+++ Dataset records
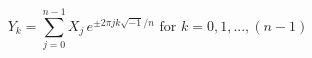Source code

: \documentclass[a4paper, 12pt]{article}
\begin{document}
\begin{equation*}
Y_k = \sum\limits_{j=0}^{n-1} X_j \, e^{\pm 2 \pi j k \sqrt{-1}/n} \textrm{ for } k=0,1,...,(n-1)
\end{equation*}
\end{document}
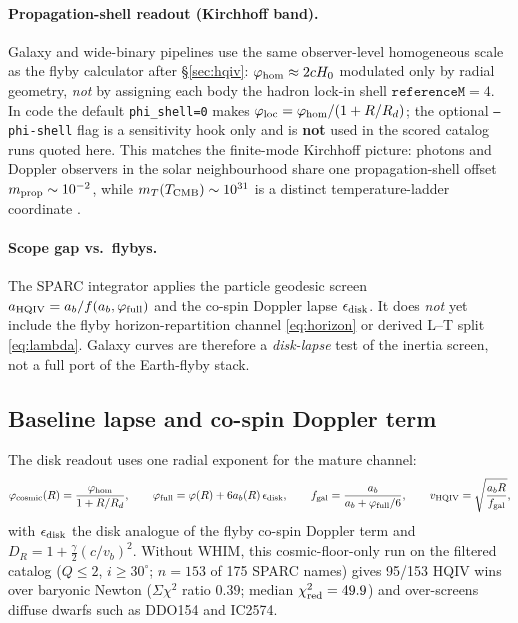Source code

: \documentclass[11pt]{amsart}
\begin{document}
\paragraph{Propagation-shell readout (Kirchhoff band).}
Galaxy and wide-binary pipelines use the same observer-level homogeneous scale as the
flyby calculator after \S\ref{sec:hqiv}: $\varphi_{\rm hom}\approx 2cH_0$ modulated only
by radial geometry, \emph{not} by assigning each body the hadron lock-in shell
$\texttt{referenceM}=4$. In code the default \texttt{phi\_shell=0} makes
$\varphi_{\rm loc}=\varphi_{\rm hom}/(1+R/R_d)$; the optional \texttt{--phi-shell} flag is
a sensitivity hook only and is \textbf{not} used in the scored catalog runs quoted here.
This matches the finite-mode Kirchhoff picture: photons and Doppler observers in the
solar neighbourhood share one propagation-shell offset $m_{\rm prop}\sim10^{-2}$, while
$m_T(T_{\rm CMB})\sim10^{31}$ is a distinct temperature-ladder coordinate
\cite{hqiv-kirchhoff-paper}.

\paragraph{Scope gap vs.\ flybys.}
The SPARC integrator applies the particle geodesic screen
$a_{\rm HQIV}=a_b/f(a_b,\varphi_{\rm full})$ and the co-spin Doppler lapse
$\epsilon_{\rm disk}$. It does \emph{not} yet include the flyby horizon-repartition channel
\eqref{eq:horizon} or derived L--T split \eqref{eq:lambda}. Galaxy curves are therefore a
\emph{disk-lapse} test of the inertia screen, not a full port of the Earth-flyby stack.

\subsection{Baseline lapse and co-spin Doppler term}
The disk readout uses one radial exponent for the mature channel:
\[
\varphi_{\rm cosmic}(R)=\frac{\varphi_{\rm hom}}{1+R/R_d},
\qquad
\varphi_{\rm full}=\varphi(R)+6a_b(R)\,\epsilon_{\rm disk},
\qquad
f_{\rm gal}=\frac{a_b}{a_b+\varphi_{\rm full}/6},
\qquad
v_{\rm HQIV}=\sqrt{\frac{a_b R}{f_{\rm gal}}},
\]
with $\epsilon_{\rm disk}$ the disk analogue of the flyby co-spin Doppler term and
$D_R=1+\tfrac{\gamma}{2}(c/v_b)^2$. Without WHIM, this cosmic-floor-only run on the
filtered catalog ($Q\le 2$, $i\ge 30^\circ$; $n=153$ of 175 SPARC names) gives
95/153 HQIV wins over baryonic Newton ($\Sigma\chi^2$ ratio $0.39$; median
$\chi^2_{\rm red}=49.9$) and over-screens diffuse dwarfs such as DDO154 and IC2574.
\end{document}
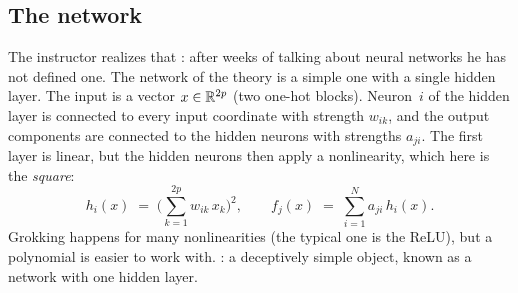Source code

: \subsection{The network}\label{sec:L5-net}
The instructor realizes that : after weeks of talking about neural networks he has not defined one. The network of the theory is a simple one with a single hidden layer. The input is a vector $x\in\R^{2p}$ (two one-hot blocks). Neuron~$i$ of the hidden layer is connected to every input coordinate with strength $w_{ik}$, and the output components are connected to the hidden neurons with strengths $a_{ji}$. The first layer is linear, but the hidden neurons then apply a nonlinearity, which here is the \emph{square}:
\begin{equation}\label{eq:L5-net}
  h_i(x)\;=\;\Big(\sum_{k=1}^{2p}w_{ik}\,x_k\Big)^{2},\qquad f_j(x)\;=\;\sum_{i=1}^{N}a_{ji}\,h_i(x).
\end{equation}
Grokking happens for many nonlinearities (the typical one is the ReLU), but a polynomial is easier to work with. : a deceptively simple object, known as a network with one hidden layer.


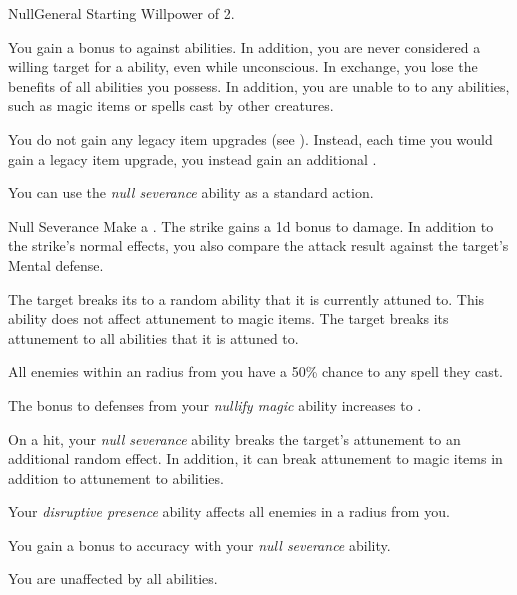     \begin{feat}{Null}{General}
        \featpre Starting Willpower of 2.

         You gain a  bonus to  against  abilities.
        In addition, you are never considered a willing target for a  ability, even while unconscious.
        In exchange, you lose the benefits of all  abilities you possess.
        In addition, you are unable to  to any  abilities, such as magic items or spells cast by other creatures.

         You do not gain any legacy item upgrades (see ).
        Instead, each time you would gain a legacy item upgrade, you instead gain an additional .

         You can use the \textit{null severance} ability as a standard action.
        \begin{apability}{Null Severance}
            Make a .
            The strike gains a \plus1d bonus to damage.
            In addition to the strike's normal effects, you also compare the attack result against the target's Mental defense.

            \hit The target breaks its  to a random ability that it is currently attuned to.
            This ability does not affect attunement to magic items.
            \crit The target breaks its attunement to all abilities that it is attuned to.
        \end{apability}

         All enemies within an \areamed radius from you have a 50\% chance to  any spell they cast.

         The bonus to defenses from your \textit{nullify magic} ability increases to .

         On a hit, your \textit{null severance} ability breaks the target's attunement to an additional random effect.
        In addition, it can break attunement to magic items in addition to attunement to abilities.

         Your \textit{disruptive presence} ability affects all enemies in a \arealarge radius  from you.

         You gain a  bonus to accuracy with your \textit{null severance} ability.

         You are unaffected by all  abilities.
    \end{feat}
++++++
* **Exercise directions**: Each entry above has to be set down again verbatim, except for its pictures.

* **Reply to the task**:
Source code

: \documentclass[a4paper, 12pt]{article}
\begin{document}
\begin{equation*}
Y_k = \sum\limits_{j=0}^{n-1} X_j \, e^{\pm 2 \pi j k \sqrt{-1}/n} \textrm{ for } k=0,1,...,(n-1)
\end{equation*}
\end{document}
Source code

: \documentclass[11pt]{amsart}
\begin{document}
\paragraph{Propagation-shell readout (Kirchhoff band).}
Galaxy and wide-binary pipelines use the same observer-level homogeneous scale as the
flyby calculator after \S\ref{sec:hqiv}: $\varphi_{\rm hom}\approx 2cH_0$ modulated only
by radial geometry, \emph{not} by assigning each body the hadron lock-in shell
$\texttt{referenceM}=4$. In code the default \texttt{phi\_shell=0} makes
$\varphi_{\rm loc}=\varphi_{\rm hom}/(1+R/R_d)$; the optional \texttt{--phi-shell} flag is
a sensitivity hook only and is \textbf{not} used in the scored catalog runs quoted here.
This matches the finite-mode Kirchhoff picture: photons and Doppler observers in the
solar neighbourhood share one propagation-shell offset $m_{\rm prop}\sim10^{-2}$, while
$m_T(T_{\rm CMB})\sim10^{31}$ is a distinct temperature-ladder coordinate
\cite{hqiv-kirchhoff-paper}.

\paragraph{Scope gap vs.\ flybys.}
The SPARC integrator applies the particle geodesic screen
$a_{\rm HQIV}=a_b/f(a_b,\varphi_{\rm full})$ and the co-spin Doppler lapse
$\epsilon_{\rm disk}$. It does \emph{not} yet include the flyby horizon-repartition channel
\eqref{eq:horizon} or derived L--T split \eqref{eq:lambda}. Galaxy curves are therefore a
\emph{disk-lapse} test of the inertia screen, not a full port of the Earth-flyby stack.

\subsection{Baseline lapse and co-spin Doppler term}
The disk readout uses one radial exponent for the mature channel:
\[
\varphi_{\rm cosmic}(R)=\frac{\varphi_{\rm hom}}{1+R/R_d},
\qquad
\varphi_{\rm full}=\varphi(R)+6a_b(R)\,\epsilon_{\rm disk},
\qquad
f_{\rm gal}=\frac{a_b}{a_b+\varphi_{\rm full}/6},
\qquad
v_{\rm HQIV}=\sqrt{\frac{a_b R}{f_{\rm gal}}},
\]
with $\epsilon_{\rm disk}$ the disk analogue of the flyby co-spin Doppler term and
$D_R=1+\tfrac{\gamma}{2}(c/v_b)^2$. Without WHIM, this cosmic-floor-only run on the
filtered catalog ($Q\le 2$, $i\ge 30^\circ$; $n=153$ of 175 SPARC names) gives
95/153 HQIV wins over baryonic Newton ($\Sigma\chi^2$ ratio $0.39$; median
$\chi^2_{\rm red}=49.9$) and over-screens diffuse dwarfs such as DDO154 and IC2574.
\end{document}
Source code

: \subsection{The network}\label{sec:L5-net}
The instructor realizes that : after weeks of talking about neural networks he has not defined one. The network of the theory is a simple one with a single hidden layer. The input is a vector $x\in\R^{2p}$ (two one-hot blocks). Neuron~$i$ of the hidden layer is connected to every input coordinate with strength $w_{ik}$, and the output components are connected to the hidden neurons with strengths $a_{ji}$. The first layer is linear, but the hidden neurons then apply a nonlinearity, which here is the \emph{square}:
\begin{equation}\label{eq:L5-net}
  h_i(x)\;=\;\Big(\sum_{k=1}^{2p}w_{ik}\,x_k\Big)^{2},\qquad f_j(x)\;=\;\sum_{i=1}^{N}a_{ji}\,h_i(x).
\end{equation}
Grokking happens for many nonlinearities (the typical one is the ReLU), but a polynomial is easier to work with. : a deceptively simple object, known as a network with one hidden layer.


     \begin{feat}{Null}{General}
        \featpre Starting Willpower of 2.

         You gain a  bonus to  against  abilities.
        In addition, you are never considered a willing target for a  ability, even while unconscious.
        In exchange, you lose the benefits of all  abilities you possess.
        In addition, you are unable to  to any  abilities, such as magic items or spells cast by other creatures.

         You do not gain any legacy item upgrades (see ).
        Instead, each time you would gain a legacy item upgrade, you instead gain an additional .

         You can use the \textit{null severance} ability as a standard action.
        \begin{apability}{Null Severance}
            Make a .
            The strike gains a \plus1d bonus to damage.
            In addition to the strike's normal effects, you also compare the attack result against the target's Mental defense.

            \hit The target breaks its  to a random ability that it is currently attuned to.
            This ability does not affect attunement to magic items.
            \crit The target breaks its attunement to all abilities that it is attuned to.
        \end{apability}

         All enemies within an \areamed radius from you have a 50\% chance to  any spell they cast.

         The bonus to defenses from your \textit{nullify magic} ability increases to .

         On a hit, your \textit{null severance} ability breaks the target's attunement to an additional random effect.
        In addition, it can break attunement to magic items in addition to attunement to abilities.

         Your \textit{disruptive presence} ability affects all enemies in a \arealarge radius  from you.

         You gain a  bonus to accuracy with your \textit{null severance} ability.

         You are unaffected by all  abilities.
    \end{feat}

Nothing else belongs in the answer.